Each line of the data below that holds the word "tightlist" is to be reported in full.

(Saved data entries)
Segment Open

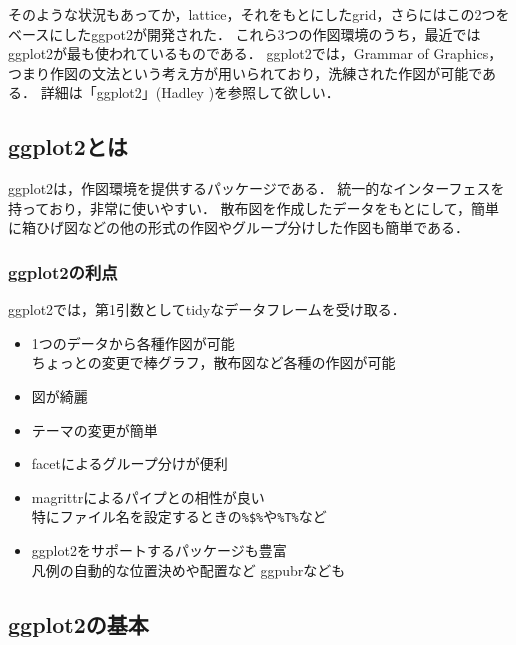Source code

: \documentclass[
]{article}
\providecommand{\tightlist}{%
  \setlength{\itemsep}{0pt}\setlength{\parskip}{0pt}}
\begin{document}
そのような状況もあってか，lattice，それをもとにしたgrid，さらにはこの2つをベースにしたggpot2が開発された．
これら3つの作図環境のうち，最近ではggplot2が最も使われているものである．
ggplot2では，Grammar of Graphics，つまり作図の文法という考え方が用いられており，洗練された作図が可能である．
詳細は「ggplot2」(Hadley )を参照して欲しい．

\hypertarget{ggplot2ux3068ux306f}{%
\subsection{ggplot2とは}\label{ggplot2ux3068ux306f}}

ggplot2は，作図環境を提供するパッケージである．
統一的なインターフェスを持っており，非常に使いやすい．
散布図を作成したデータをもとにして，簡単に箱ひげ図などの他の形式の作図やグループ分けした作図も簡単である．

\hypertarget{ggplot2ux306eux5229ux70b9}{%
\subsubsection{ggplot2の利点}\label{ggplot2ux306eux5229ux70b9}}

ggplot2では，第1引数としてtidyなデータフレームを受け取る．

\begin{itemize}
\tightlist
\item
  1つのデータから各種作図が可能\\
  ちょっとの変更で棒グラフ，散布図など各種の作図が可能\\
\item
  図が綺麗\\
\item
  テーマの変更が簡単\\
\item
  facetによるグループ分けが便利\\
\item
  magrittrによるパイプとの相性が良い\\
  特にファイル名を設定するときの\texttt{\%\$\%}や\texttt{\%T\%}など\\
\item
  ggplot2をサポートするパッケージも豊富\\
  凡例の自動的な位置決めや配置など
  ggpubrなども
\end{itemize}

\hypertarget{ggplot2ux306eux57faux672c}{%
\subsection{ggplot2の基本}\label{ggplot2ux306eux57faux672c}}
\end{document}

Segment Closed
Segment Open

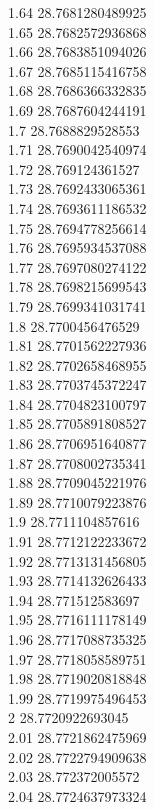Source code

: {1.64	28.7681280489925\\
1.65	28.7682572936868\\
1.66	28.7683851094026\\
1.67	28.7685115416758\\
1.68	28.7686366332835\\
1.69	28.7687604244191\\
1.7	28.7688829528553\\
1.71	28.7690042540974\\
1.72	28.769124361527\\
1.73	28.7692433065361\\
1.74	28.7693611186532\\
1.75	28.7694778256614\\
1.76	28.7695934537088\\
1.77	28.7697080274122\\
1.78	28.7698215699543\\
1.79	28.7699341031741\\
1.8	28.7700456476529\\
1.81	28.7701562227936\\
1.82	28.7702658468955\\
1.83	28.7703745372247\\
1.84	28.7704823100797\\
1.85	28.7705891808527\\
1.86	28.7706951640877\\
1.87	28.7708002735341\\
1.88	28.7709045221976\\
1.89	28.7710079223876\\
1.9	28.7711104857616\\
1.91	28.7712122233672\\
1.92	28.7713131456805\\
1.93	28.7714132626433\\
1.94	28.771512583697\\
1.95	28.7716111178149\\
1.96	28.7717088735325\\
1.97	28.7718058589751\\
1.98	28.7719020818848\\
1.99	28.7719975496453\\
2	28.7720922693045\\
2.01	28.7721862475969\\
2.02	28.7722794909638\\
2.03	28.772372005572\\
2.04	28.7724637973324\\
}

Segment Closed

→ RESPONSE BOX:
\providecommand{\tightlist}{%
\tightlist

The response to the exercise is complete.